Stored entries:
+--

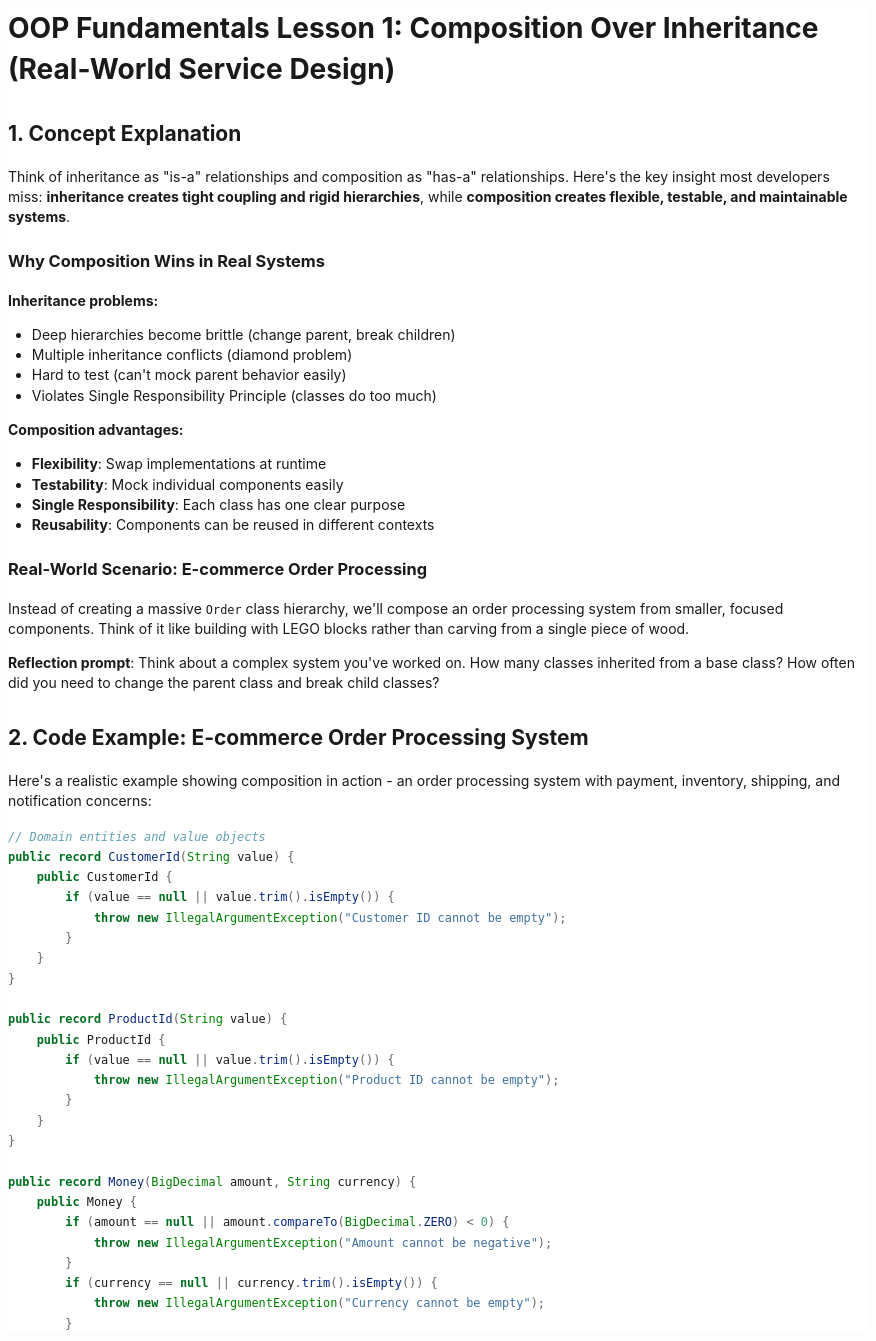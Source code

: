 # OOP Fundamentals Lesson 1: Composition Over Inheritance (Real-World Service Design)

## 1. Concept Explanation

Think of inheritance as "is-a" relationships and composition as "has-a" relationships. Here's the key insight most developers miss: **inheritance creates tight coupling and rigid hierarchies**, while **composition creates flexible, testable, and maintainable systems**.

### Why Composition Wins in Real Systems

**Inheritance problems:**
- Deep hierarchies become brittle (change parent, break children)
- Multiple inheritance conflicts (diamond problem)
- Hard to test (can't mock parent behavior easily)
- Violates Single Responsibility Principle (classes do too much)

**Composition advantages:**
- **Flexibility**: Swap implementations at runtime
- **Testability**: Mock individual components easily
- **Single Responsibility**: Each class has one clear purpose
- **Reusability**: Components can be reused in different contexts

### Real-World Scenario: E-commerce Order Processing

Instead of creating a massive `Order` class hierarchy, we'll compose an order processing system from smaller, focused components. Think of it like building with LEGO blocks rather than carving from a single piece of wood.

**Reflection prompt**: Think about a complex system you've worked on. How many classes inherited from a base class? How often did you need to change the parent class and break child classes?

## 2. Code Example: E-commerce Order Processing System

Here's a realistic example showing composition in action - an order processing system with payment, inventory, shipping, and notification concerns:

```java
// Domain entities and value objects
public record CustomerId(String value) {
    public CustomerId {
        if (value == null || value.trim().isEmpty()) {
            throw new IllegalArgumentException("Customer ID cannot be empty");
        }
    }
}

public record ProductId(String value) {
    public ProductId {
        if (value == null || value.trim().isEmpty()) {
            throw new IllegalArgumentException("Product ID cannot be empty");
        }
    }
}

public record Money(BigDecimal amount, String currency) {
    public Money {
        if (amount == null || amount.compareTo(BigDecimal.ZERO) < 0) {
            throw new IllegalArgumentException("Amount cannot be negative");
        }
        if (currency == null || currency.trim().isEmpty()) {
            throw new IllegalArgumentException("Currency cannot be empty");
        }
```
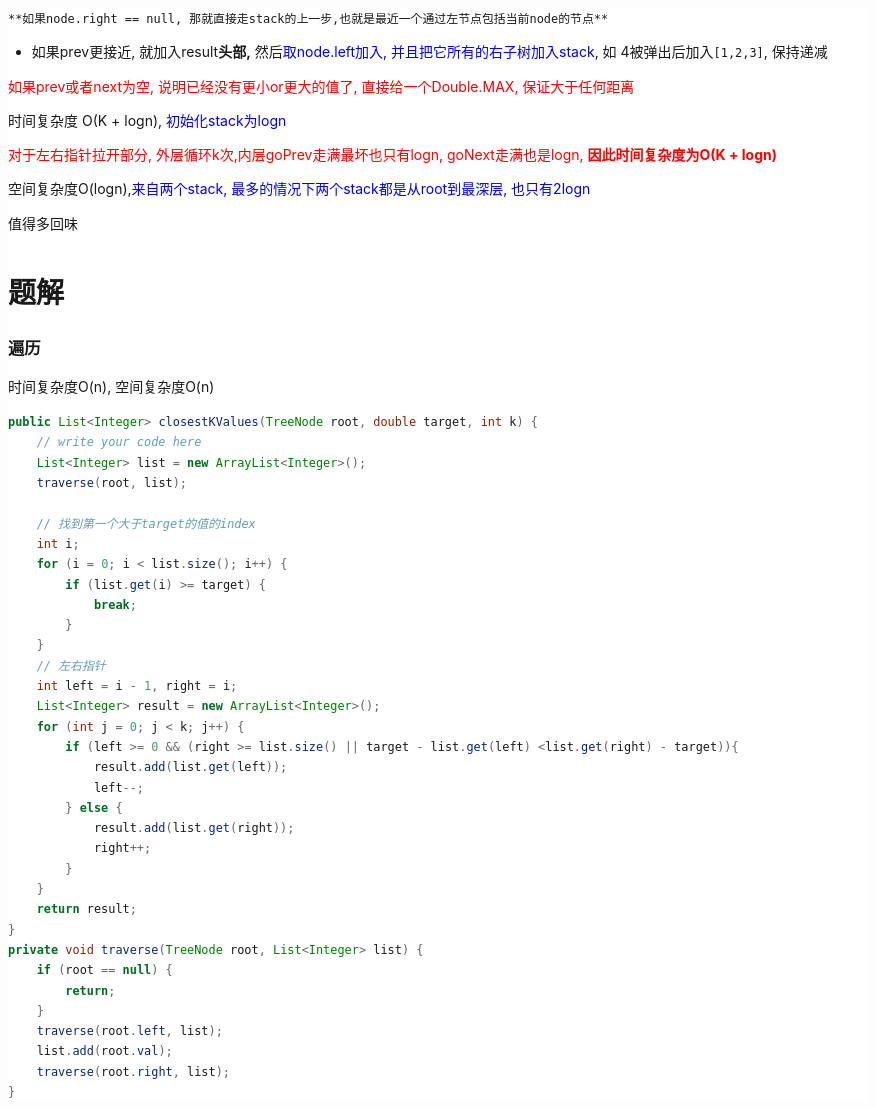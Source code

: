     **如果node.right == null, 那就直接走stack的上一步,也就是最近一个通过左节点包括当前node的节点**
  
  + 如果prev更接近, 就加入result**头部,** 然后<font color = blue>取node.left加入, 并且把它所有的右子树加入stack</font>, 如 4被弹出后加入`[1,2,3]`, 保持递减

<font color = red>如果prev或者next为空, 说明已经没有更小or更大的值了, 直接给一个Double.MAX, 保证大于任何距离</font>

 时间复杂度 O(K + logn), <font color = blue>初始化stack为logn</font>

<font color = red>对于左右指针拉开部分, 外层循环k次,内层goPrev走满最坏也只有logn, goNext走满也是logn, **因此时间复杂度为O(K + logn)**</font>

空间复杂度O(logn),<font color = blue>来自两个stack, 最多的情况下两个stack都是从root到最深层, 也只有2logn</font>

值得多回味





# 题解

### 遍历

时间复杂度O(n), 空间复杂度O(n)

```java
public List<Integer> closestKValues(TreeNode root, double target, int k) {
    // write your code here
    List<Integer> list = new ArrayList<Integer>();
    traverse(root, list);

    // 找到第一个大于target的值的index
    int i;
    for (i = 0; i < list.size(); i++) {
        if (list.get(i) >= target) {
            break;
        }
    }
    // 左右指针
    int left = i - 1, right = i;
    List<Integer> result = new ArrayList<Integer>();
    for (int j = 0; j < k; j++) {
        if (left >= 0 && (right >= list.size() || target - list.get(left) <list.get(right) - target)){
            result.add(list.get(left));
            left--;
        } else {
            result.add(list.get(right));
            right++;
        }
    }
    return result;
}
private void traverse(TreeNode root, List<Integer> list) {
    if (root == null) {
        return;
    }
    traverse(root.left, list);
    list.add(root.val);
    traverse(root.right, list);
}
```
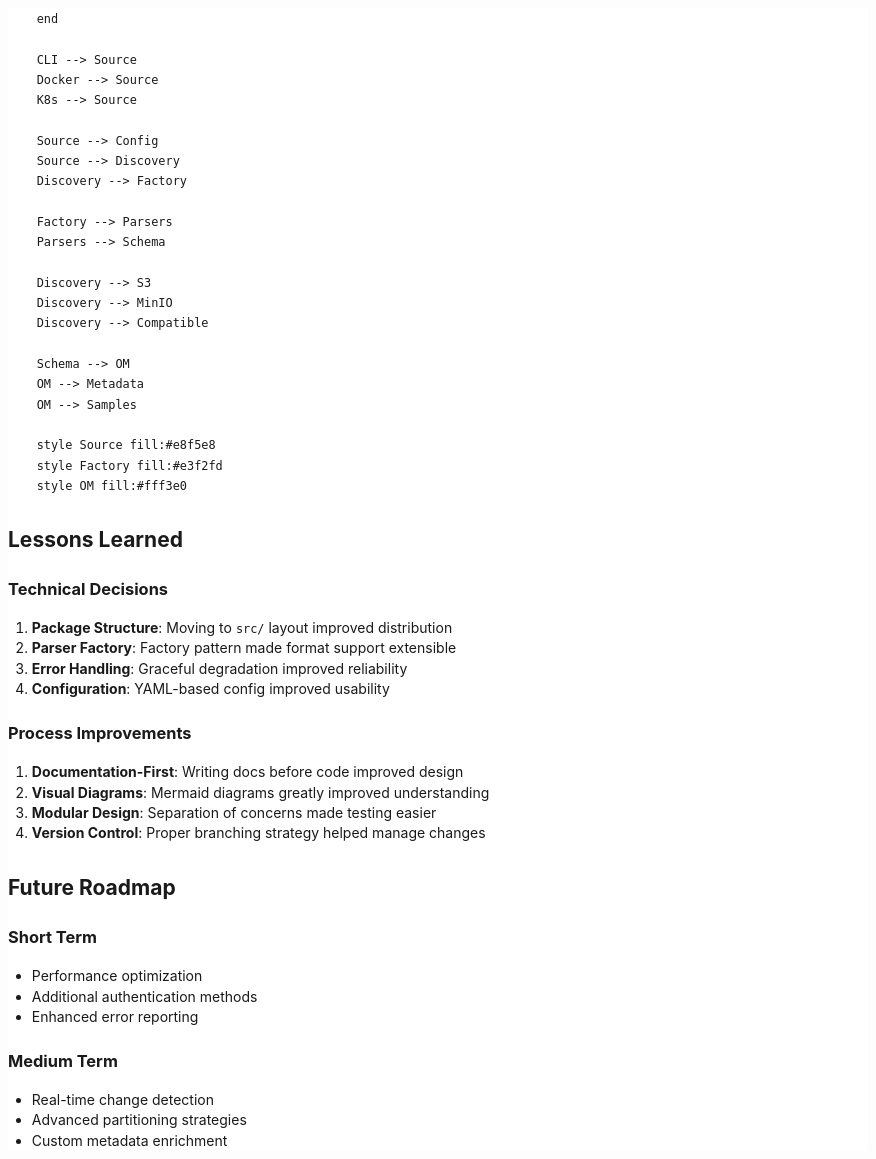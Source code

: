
 ```mermaid
    end
    
    CLI --> Source
    Docker --> Source
    K8s --> Source
    
    Source --> Config
    Source --> Discovery
    Discovery --> Factory
    
    Factory --> Parsers
    Parsers --> Schema
    
    Discovery --> S3
    Discovery --> MinIO
    Discovery --> Compatible
    
    Schema --> OM
    OM --> Metadata
    OM --> Samples
    
    style Source fill:#e8f5e8
    style Factory fill:#e3f2fd
    style OM fill:#fff3e0
```

## Lessons Learned

### Technical Decisions

1. **Package Structure**: Moving to `src/` layout improved distribution
2. **Parser Factory**: Factory pattern made format support extensible
3. **Error Handling**: Graceful degradation improved reliability
4. **Configuration**: YAML-based config improved usability

### Process Improvements

1. **Documentation-First**: Writing docs before code improved design
2. **Visual Diagrams**: Mermaid diagrams greatly improved understanding
3. **Modular Design**: Separation of concerns made testing easier
4. **Version Control**: Proper branching strategy helped manage changes

## Future Roadmap

### Short Term
- Performance optimization
- Additional authentication methods
- Enhanced error reporting

### Medium Term
- Real-time change detection
- Advanced partitioning strategies
- Custom metadata enrichment
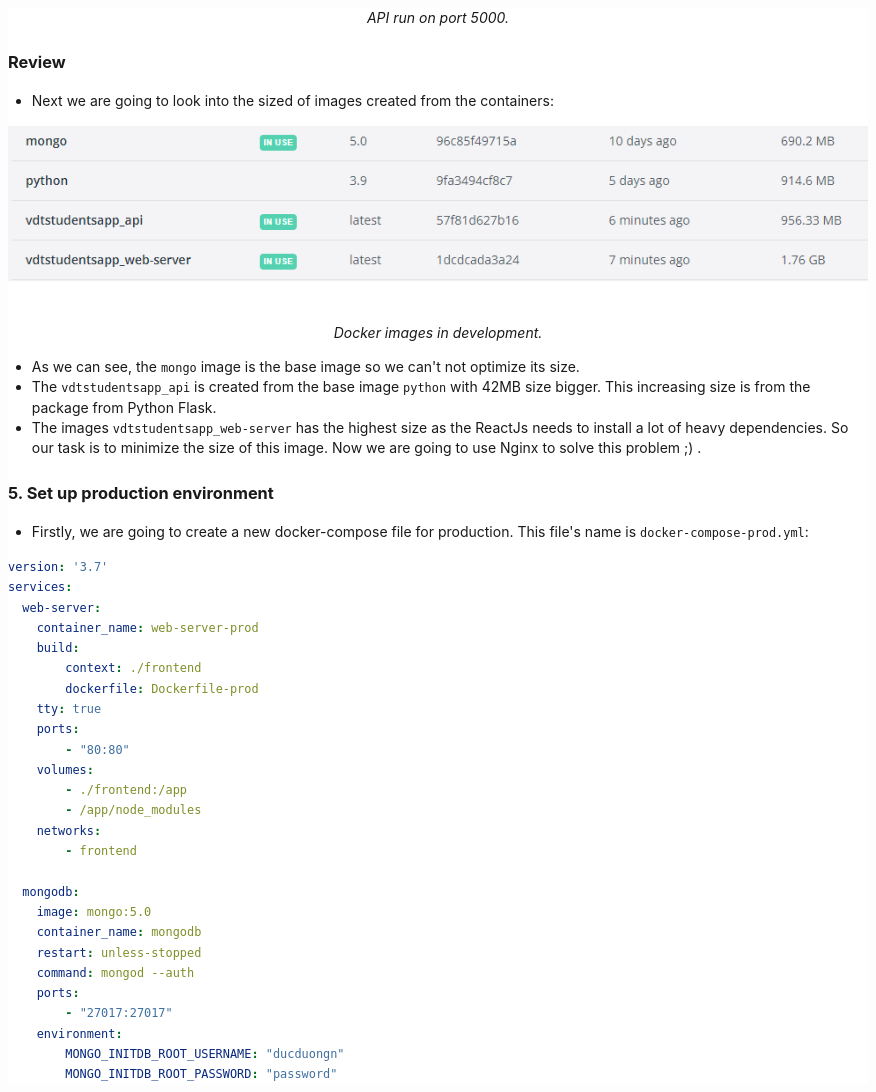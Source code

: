 <div align="center">
  <i>API run on port 5000.</i>
</div>

### Review
- Next we are going to look into the sized of images created from the containers: 

<div align="center">
  <img width="1000" src="img/images-dev.png" alt="Docker logo">
</div>

<div align="center">
  <i>Docker images in development.</i>
</div>

- As we can see, the `mongo` image is the base image so we can't not optimize its size. 
- The `vdtstudentsapp_api` is created from the base image `python` with 42MB size bigger. This increasing size is from the package from Python Flask.
- The images `vdtstudentsapp_web-server` has the highest size as the ReactJs needs to install a lot of heavy dependencies. So our task is to minimize the size of this image. Now we are going to use Nginx to solve this problem ;) .

### 5. Set up production environment
<a name='prod-setup'></a > 

- Firstly, we are going to create a new docker-compose file for production. This file's name is `docker-compose-prod.yml`: 

```yml
version: '3.7'
services:
  web-server:
    container_name: web-server-prod
    build:
        context: ./frontend
        dockerfile: Dockerfile-prod
    tty: true 
    ports:
        - "80:80"
    volumes:
        - ./frontend:/app 
        - /app/node_modules
    networks:
        - frontend

  mongodb:
    image: mongo:5.0
    container_name: mongodb
    restart: unless-stopped
    command: mongod --auth
    ports:
        - "27017:27017"
    environment:
        MONGO_INITDB_ROOT_USERNAME: "ducduongn"
        MONGO_INITDB_ROOT_PASSWORD: "password"
```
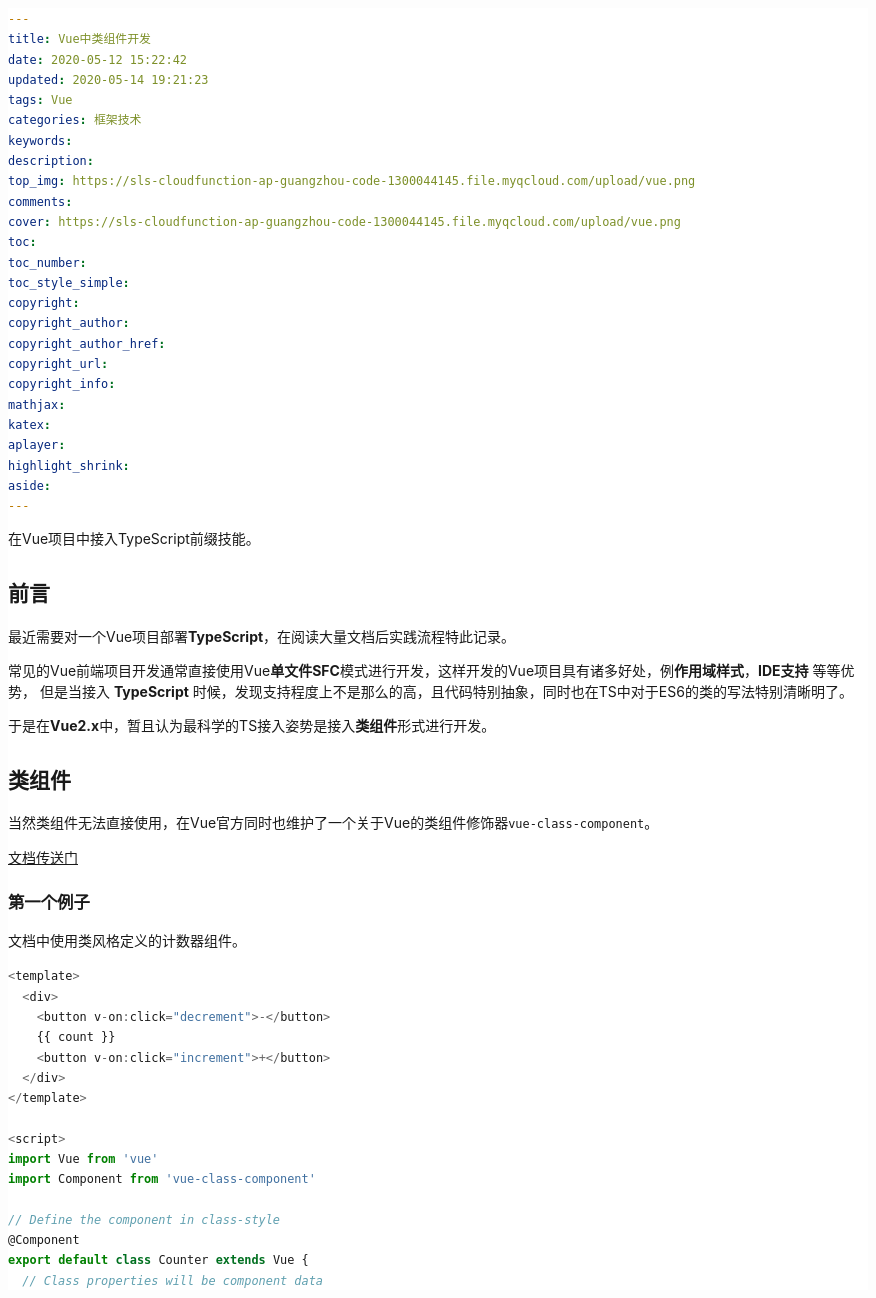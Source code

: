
 ```yaml
---
title: Vue中类组件开发
date: 2020-05-12 15:22:42
updated: 2020-05-14 19:21:23 
tags: Vue
categories: 框架技术
keywords: 
description:
top_img: https://sls-cloudfunction-ap-guangzhou-code-1300044145.file.myqcloud.com/upload/vue.png
comments:
cover: https://sls-cloudfunction-ap-guangzhou-code-1300044145.file.myqcloud.com/upload/vue.png
toc:
toc_number:
toc_style_simple:
copyright:
copyright_author:
copyright_author_href:
copyright_url:
copyright_info:
mathjax:
katex:
aplayer:
highlight_shrink:
aside:
---
```


在Vue项目中接入TypeScript前缀技能。

## 前言

最近需要对一个Vue项目部署**TypeScript**，在阅读大量文档后实践流程特此记录。

常见的Vue前端项目开发通常直接使用Vue**单文件SFC**模式进行开发，这样开发的Vue项目具有诸多好处，例**作用域样式**，**IDE支持** 等等优势， 但是当接入 **TypeScript** 时候，发现支持程度上不是那么的高，且代码特别抽象，同时也在TS中对于ES6的类的写法特别清晰明了。

于是在**Vue2.x**中，暂且认为最科学的TS接入姿势是接入**类组件**形式进行开发。

## 类组件

当然类组件无法直接使用，在Vue官方同时也维护了一个关于Vue的类组件修饰器`vue-class-component`。

[文档传送门](https://class-component.vuejs.org/)

### 第一个例子

文档中使用类风格定义的计数器组件。

```javascript
<template>
  <div>
    <button v-on:click="decrement">-</button>
    {{ count }}
    <button v-on:click="increment">+</button>
  </div>
</template>

<script>
import Vue from 'vue'
import Component from 'vue-class-component'

// Define the component in class-style
@Component
export default class Counter extends Vue {
  // Class properties will be component data
```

+--

Work instructions:
Please set down exactly the lines from the first line of the data above through the line with "## 1. Concept Explanation", both included, leaving out the pictures.

Completed task:
Source code

: # OOP Fundamentals Lesson 1: Composition Over Inheritance (Real-World Service Design)

## 1. Concept Explanation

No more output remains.